It is the 50th anniversary of one of the most influential films ever made: Stanley Kubrick’s masterpiece (no, really), 2001: A Space Odyssey. Lucky for film buffs, hardcore sci-fi fans, recreational drug users, and Pink Floyd enthusiasts, Odyssey has received a limited one-week theatrical rerelease officially starting August 24, 2018. Four IMAX locations (none, sadly, in Minnesota) are screening in IMAX 70mm, created from the “unrestored” 70mm print. The rest of us at other IMAX locations get a 4K remaster.
The rerelease trailer for Odyssey, which originally debuted in 1968, calls it “the movie that changed all movies forever”—a lofty statement, but an accurate one. Whatever criticisms anyone has of this film, and there are a lot out there, nobody who takes movies seriously can dismiss its importance. 2001: A Space Odyssey is, at its most basic, a movie about a secret in the form of a featureless black monolith first discovered by ancient hominids in an African desert and rediscovered millions of years later by humans on the moon. The discovery of the secret prompts a mission with a hazy objective to Jupiter, what seems to be the destination of a lone transmission from the monolith. A crew comprising two pilots and three scientists in suspended animation embark to Jupiter on a craft manned almost entirely by a sentient computer “incapable of error,” HAL 9000. The rest of it is an exploration into existentialism, artificial intelligence, the ethics of technology, and evolution.
One of the striking things about 2001 is how relentlessly creepy it is. For all the stunning visual effects designed and used for the film, every single shot is uncomfortable, from the first to the last. Everything feels subtly dissonant. It’s in the lanky silhouettes of the hominids, the texture of their fur, in the human eyes behind the prosthetics. It’s in the harsh lighting on the face of Doctor Floyd’s daughter in a video call to wish her a happy birthday, in her fidgeting that is just only too much. It’s in the spacecraft food that is both completely foreign and identifiable, the sarcophagus design of hibernation pods, the visual plays with scale. It’s in the tracking shots that linger, yes, far too long. It’s in the calm and confidence of HAL 9000’s voice. And that’s just the subtle stuff. Brilliant, almost violent sound design—alarms, monitors, breathing—contrasted against the elegance of iconic classical music and strategic silence is jarring and awful in the best way. The HAL computer himself, personified as the iconic lens with a red light core, is visually disturbing in a profound way.

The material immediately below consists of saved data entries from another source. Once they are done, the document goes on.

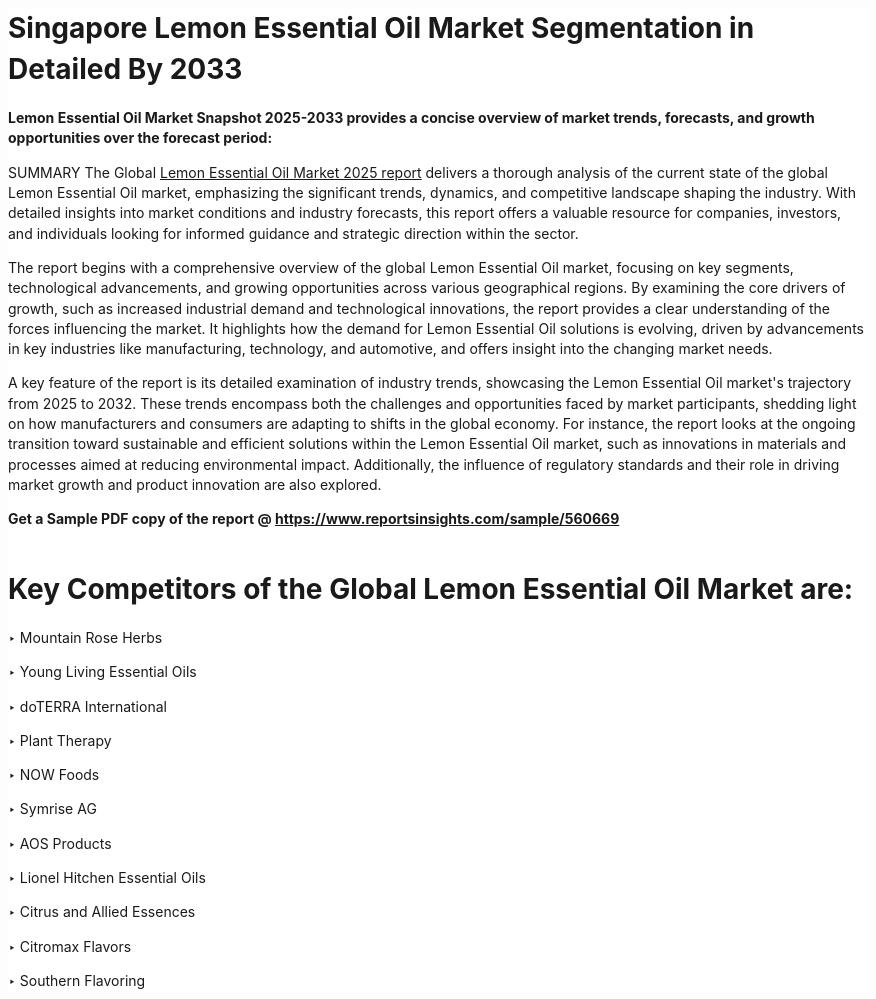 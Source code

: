 # Singapore Lemon Essential Oil Market Segmentation in Detailed By 2033

<strong>Lemon Essential Oil Market Snapshot 2025-2033 provides a concise overview of market trends, forecasts, and growth opportunities over the forecast period:</strong>

SUMMARY The Global <a href=https://www.reportsinsights.com/sample/560669>Lemon Essential Oil Market 2025 report</a> delivers a thorough analysis of the current state of the global Lemon Essential Oil market, emphasizing the significant trends, dynamics, and competitive landscape shaping the industry. With detailed insights into market conditions and industry forecasts, this report offers a valuable resource for companies, investors, and individuals looking for informed guidance and strategic direction within the sector.

The report begins with a comprehensive overview of the global Lemon Essential Oil market, focusing on key segments, technological advancements, and growing opportunities across various geographical regions. By examining the core drivers of growth, such as increased industrial demand and technological innovations, the report provides a clear understanding of the forces influencing the market. It highlights how the demand for Lemon Essential Oil solutions is evolving, driven by advancements in key industries like manufacturing, technology, and automotive, and offers insight into the changing market needs.

A key feature of the report is its detailed examination of industry trends, showcasing the Lemon Essential Oil market's trajectory from 2025 to 2032. These trends encompass both the challenges and opportunities faced by market participants, shedding light on how manufacturers and consumers are adapting to shifts in the global economy. For instance, the report looks at the ongoing transition toward sustainable and efficient solutions within the Lemon Essential Oil market, such as innovations in materials and processes aimed at reducing environmental impact. Additionally, the influence of regulatory standards and their role in driving market growth and product innovation are also explored.

<strong>Get a Sample PDF copy of the report @ <a href=https://www.reportsinsights.com/sample/560669>https://www.reportsinsights.com/sample/560669</a></strong>

# <strong>Key Competitors of the Global Lemon Essential Oil Market are:</strong>

‣ Mountain Rose Herbs

‣ Young Living Essential Oils

‣ doTERRA International

‣ Plant Therapy

‣ NOW Foods

‣ Symrise AG

‣ AOS Products

‣ Lionel Hitchen Essential Oils

‣ Citrus and Allied Essences

‣ Citromax Flavors

‣ Southern Flavoring
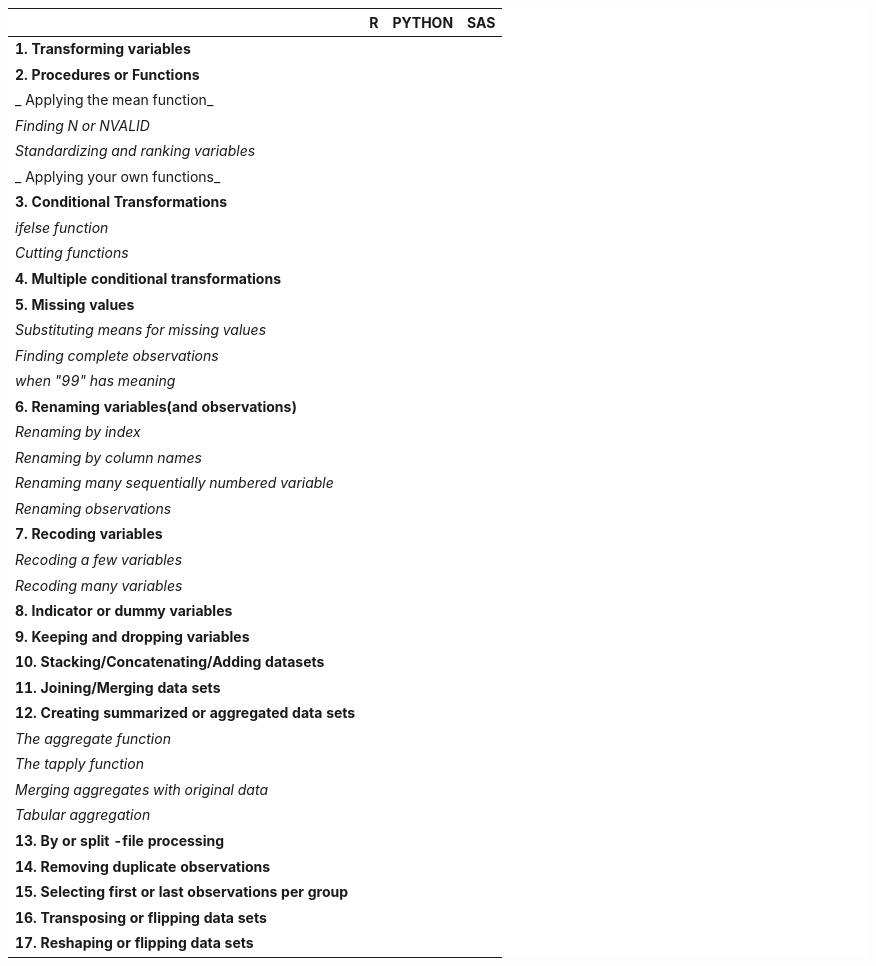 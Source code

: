 |  | R | PYTHON | SAS |
| :--- | :--- | :--- | :--- |
| **1. Transforming variables** |  |  |  |
| **2. Procedures or Functions** |  |  |  |
| _ Applying the mean function_ |  |  |  |
| _Finding N or NVALID_ |  |  |  |
| _Standardizing and ranking variables_ |  |  |  |
| _ Applying your own functions_ |  |  |  |
| **3. Conditional Transformations** |  |  |  |
| _ifelse function_ |  |  |  |
| _Cutting functions_ |  |  |  |
| **4. Multiple conditional transformations** |  |  |  |
| **5. Missing values** |  |  |  |
| _Substituting means for missing values_ |  |  |  |
| _Finding complete observations_ |  |  |  |
| _when "99" has meaning_ |  |  |  |
| **6. Renaming variables\(and observations\)** |  |  |  |
| _Renaming by index_ |  |  |  |
| _Renaming by column names_ |  |  |  |
| _Renaming many sequentially numbered variable_ |  |  |  |
| _Renaming observations_ |  |  |  |
| **7. Recoding variables** |  |  |  |
| _Recoding a few variables_ |  |  |  |
| _Recoding many variables_ |  |  |  |
| **8. Indicator or dummy variables** |  |  |  |
| **9. Keeping and dropping variables** |  |  |  |
| **10. Stacking/Concatenating/Adding datasets** |  |  |  |
| **11. Joining/Merging data sets** |  |  |  |
| **12. Creating summarized or aggregated data sets** |  |  |  |
| _The aggregate function_ |  |  |  |
| _The tapply function_ |  |  |  |
| _Merging aggregates with original data_ |  |  |  |
| _Tabular aggregation_ |  |  |  |
| **13. By or split -file processing** |  |  |  |
| **14. Removing duplicate observations** |  |  |  |
| **15. Selecting first or last observations per group** |  |  |  |
| **16. Transposing or flipping data sets** |  |  |  |
| **17. Reshaping or flipping data sets** |  |  |  | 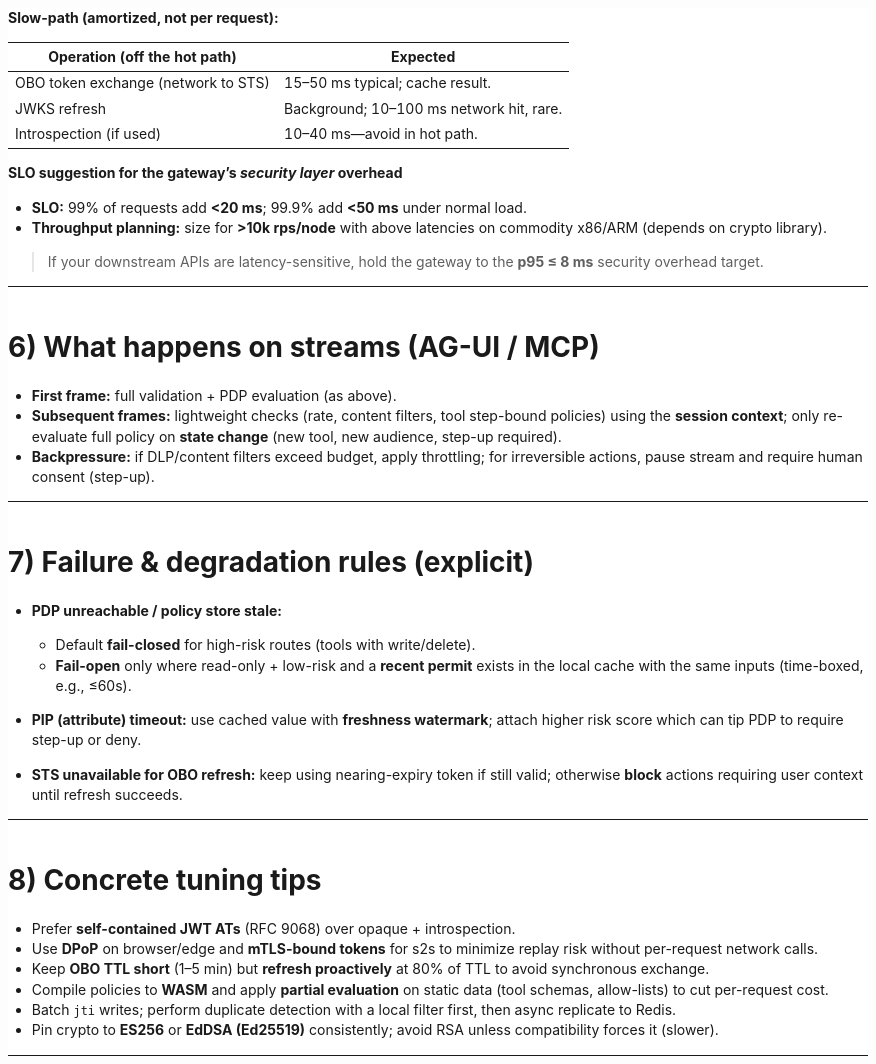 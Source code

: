 **Slow-path (amortized, not per request):**

| Operation (off the hot path)        | Expected                                 |
| ----------------------------------- | ---------------------------------------- |
| OBO token exchange (network to STS) | 15–50 ms typical; cache result.          |
| JWKS refresh                        | Background; 10–100 ms network hit, rare. |
| Introspection (if used)             | 10–40 ms—avoid in hot path.              |

**SLO suggestion for the gateway’s *security layer* overhead**

* **SLO:** 99% of requests add **<20 ms**; 99.9% add **<50 ms** under normal load.
* **Throughput planning:** size for **>10k rps/node** with above latencies on commodity x86/ARM (depends on crypto library).

> If your downstream APIs are latency-sensitive, hold the gateway to the **p95 ≤ 8 ms** security overhead target.

---

# 6) What happens on streams (AG-UI / MCP)

* **First frame:** full validation + PDP evaluation (as above).
* **Subsequent frames:** lightweight checks (rate, content filters, tool step-bound policies) using the **session context**; only re-evaluate full policy on **state change** (new tool, new audience, step-up required).
* **Backpressure:** if DLP/content filters exceed budget, apply throttling; for irreversible actions, pause stream and require human consent (step-up).

---

# 7) Failure & degradation rules (explicit)

* **PDP unreachable / policy store stale:**

  * Default **fail-closed** for high-risk routes (tools with write/delete).
  * **Fail-open** only where read-only + low-risk and a **recent permit** exists in the local cache with the same inputs (time-boxed, e.g., ≤60s).
* **PIP (attribute) timeout:** use cached value with **freshness watermark**; attach higher risk score which can tip PDP to require step-up or deny.
* **STS unavailable for OBO refresh:** keep using nearing-expiry token if still valid; otherwise **block** actions requiring user context until refresh succeeds.

---

# 8) Concrete tuning tips

* Prefer **self-contained JWT ATs** (RFC 9068) over opaque + introspection.
* Use **DPoP** on browser/edge and **mTLS-bound tokens** for s2s to minimize replay risk without per-request network calls.
* Keep **OBO TTL short** (1–5 min) but **refresh proactively** at 80% of TTL to avoid synchronous exchange.
* Compile policies to **WASM** and apply **partial evaluation** on static data (tool schemas, allow-lists) to cut per-request cost.
* Batch `jti` writes; perform duplicate detection with a local filter first, then async replicate to Redis.
* Pin crypto to **ES256** or **EdDSA (Ed25519)** consistently; avoid RSA unless compatibility forces it (slower).

---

There is an eeriness that permeates everything, including the 1960s predictions of future technology that in most other media come off as absurd or comically obsolete. The timelessness of this movie is so impressive, and it can be attributed to the astounding practical effects designed and implemented by Kubrick and his technicians. A futuristic flight attendant grabbing a drifting pen out of midair on a zero-gravity flight may not seem like much in our world of CGI, but for an effect created using double-sided tape, sheet glass, and some clever camera work, it still impresses. Every shot, each one, is a standalone composition.
At the end of the day, 2001: A Space Odyssey is as relevant and poignant as it was 50 years ago. Maybe even more so. The ability to see such an iconic and important classic on a theater screen is an absolute treat—if nothing else, it is worth the price of admission to be reminded of how many pop-culture staples Odyssey influenced. (Or bring a pair of headphones and sync up Pink Floyd’s “Jupiter and Beyond the Infinite” to the last 23 minutes of the movie. I won’t tell if you don’t.)
The most common criticism of the film is that it drags on—and on, and on, and zzzzzzz—but it feels completely necessary in context. Slow? Yes. Boring? Hell no. It’s true that 2001: A Space Odyssey is not an easy film to watch; it demands total presence, almost mindfulness. But it is (still) worth it. So shut down your brain to its basic functioning, remember a little tune from your childhood, and take the opportunity to experience “the movie that changed all movies forever.”
Still not interested? Well.
That can only be attributed to human error.